What might but probably won’t happen

In addition to the more consensus issues of religion that all parts of this presumed government would readily advance or overturn, there are several that are far more controversial, which the government would be hard-pressed to advance.

One such hotly contested issue is Israel’s immigration-governing Law of Return, which guarantees citizenship to anyone with at least one Jewish grandparent or anyone who has converted to Judaism. The former criterion is different from the Orthodox definition of who is a Jew, which requires a person to have a Jewish mother. That disparity has resulted in roughly half a million Israelis not being Jewish according to Orthodox Jewish law, which is a major source of concern for many religious Israelis, who oppose interfaith marriages.

To address this issue, the Religious Zionism party in its platform calls for the annulment of the grandparent clause, which would dramatically reduce the number of non-Jewish immigrants.

However, such a move would represent a massive shift in Israeli immigration policy and would be fiercely opposed by the country’s population of people from the former Soviet Union, likely including the Soviet-born members of the Likud party. Frank said Smotrich would be unlikely to pick such a fight when there are other more pressing things he would want to address.

“[The Law of Return] is the kind of flag that Smotrich will drop quickly in order to advance other issues,” Frank said.

Another area that could, but likely won’t see a major change, is conversion to Judaism.

It goes without saying that the reforms that the outgoing government attempted to enact to allow for greater competition in performing conversions, which the Religious Zionism and Haredi parties fiercely opposed, will not go forward.

Illustrative: An Israeli rabbinical court reviews a conversion case. (Flash90)

But the religious parties, as well as parts of the Likud, have also railed against a decision by the High Court of Justice last year to recognize non-Orthodox conversions to Judaism for the purposes of Israeli citizenship — not for the purposes of religion. A separate decision issued last month recognized Orthodox conversions not performed through the rabbinate for citizenship as well, including those performed by Itim’s Giyur K’Halacha program.

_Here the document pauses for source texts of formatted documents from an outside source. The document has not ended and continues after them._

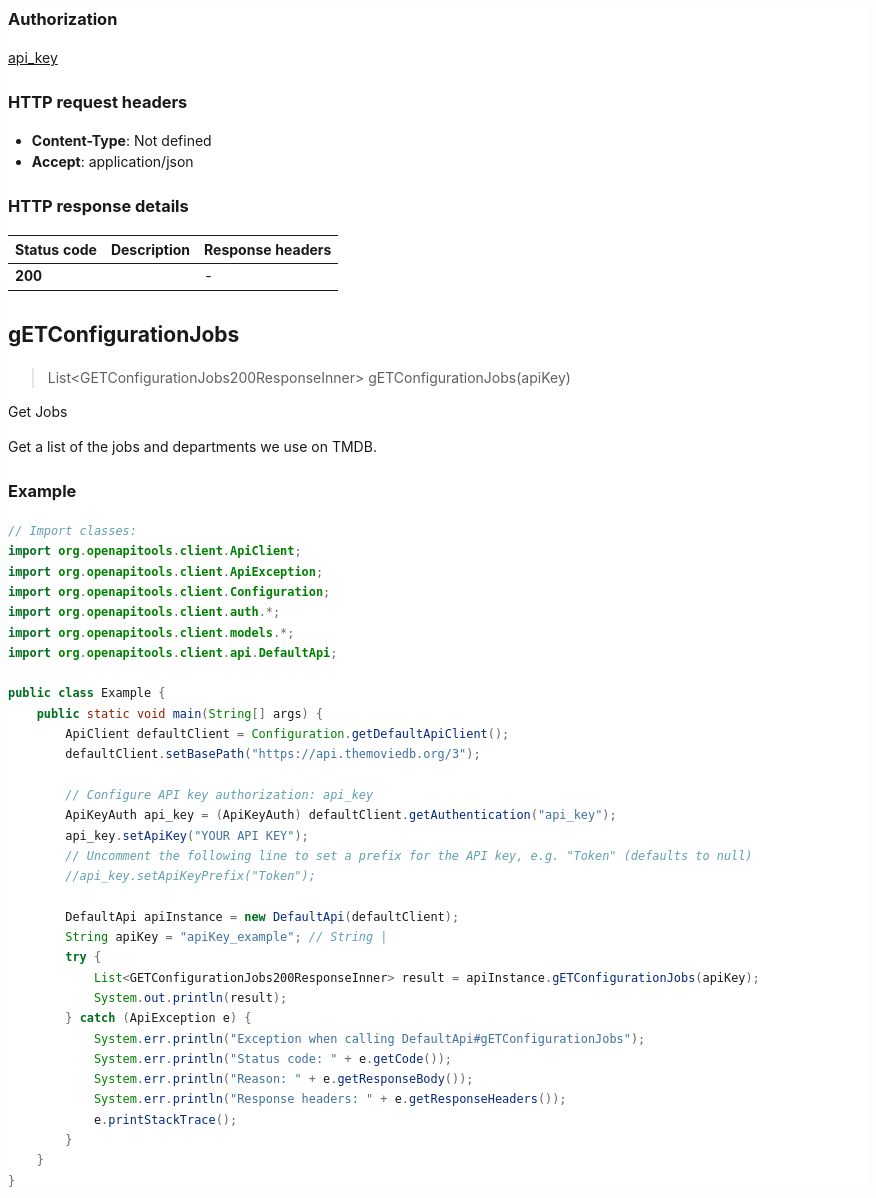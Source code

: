 ### Authorization

[api_key](../README.md#api_key)

### HTTP request headers

- **Content-Type**: Not defined
- **Accept**: application/json


### HTTP response details
| Status code | Description | Response headers |
|-------------|-------------|------------------|
| **200** |  |  -  |


## gETConfigurationJobs

> List&lt;GETConfigurationJobs200ResponseInner&gt; gETConfigurationJobs(apiKey)

Get Jobs

Get a list of the jobs and departments we use on TMDB.

### Example

```java
// Import classes:
import org.openapitools.client.ApiClient;
import org.openapitools.client.ApiException;
import org.openapitools.client.Configuration;
import org.openapitools.client.auth.*;
import org.openapitools.client.models.*;
import org.openapitools.client.api.DefaultApi;

public class Example {
    public static void main(String[] args) {
        ApiClient defaultClient = Configuration.getDefaultApiClient();
        defaultClient.setBasePath("https://api.themoviedb.org/3");
        
        // Configure API key authorization: api_key
        ApiKeyAuth api_key = (ApiKeyAuth) defaultClient.getAuthentication("api_key");
        api_key.setApiKey("YOUR API KEY");
        // Uncomment the following line to set a prefix for the API key, e.g. "Token" (defaults to null)
        //api_key.setApiKeyPrefix("Token");

        DefaultApi apiInstance = new DefaultApi(defaultClient);
        String apiKey = "apiKey_example"; // String | 
        try {
            List<GETConfigurationJobs200ResponseInner> result = apiInstance.gETConfigurationJobs(apiKey);
            System.out.println(result);
        } catch (ApiException e) {
            System.err.println("Exception when calling DefaultApi#gETConfigurationJobs");
            System.err.println("Status code: " + e.getCode());
            System.err.println("Reason: " + e.getResponseBody());
            System.err.println("Response headers: " + e.getResponseHeaders());
            e.printStackTrace();
        }
    }
}
```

The presumed coalition could attempt to pass a law establishing that only conversions through the Chief Rabbinate would suffice for citizenship.

But according to Frank of the Shalom Hartman Institute, it is unlikely to do so as that would alienate both more progressive but decidedly Orthodox Israelis who support initiatives like Giyur K’Halacha, as well as non-Orthodox Jews in the Diaspora, with whom Israel already has strained ties, particularly with the expected inclusion of far-right lawmakers in the coalition.

“Even with Netanyahu being of the mindset of not caring about Diaspora Jews, he still needs to leave himself some room for maneuvering with them. You can’t appoint [far-right politician] Itamar Ben Gvir and start passing laws that harm the standing of the majority of North American Jews,” Frank said.

As it is, he said, Israel barely recognizes Reform and Conservative Judaism. Such a move would strip away what little status it does have.

The heads of the Jewish Reform and Conservative movements carry Torah scrolls as they march to the Western Wall, the holiest site where Jews can pray, in Jerusalem’s Old City. Nov. 2, 2016 (AP Photo/Sebastian Scheiner)

“There’s a difference between taking food off someone’s plate when they’re in the middle of eating and not giving them some in the first place,” Frank said.

However, Frank said he does expect there to be some legislation passed, even something relatively symbolic, to further strengthen the Chief Rabbinate’s already monopolistic control over the approvals of conversions.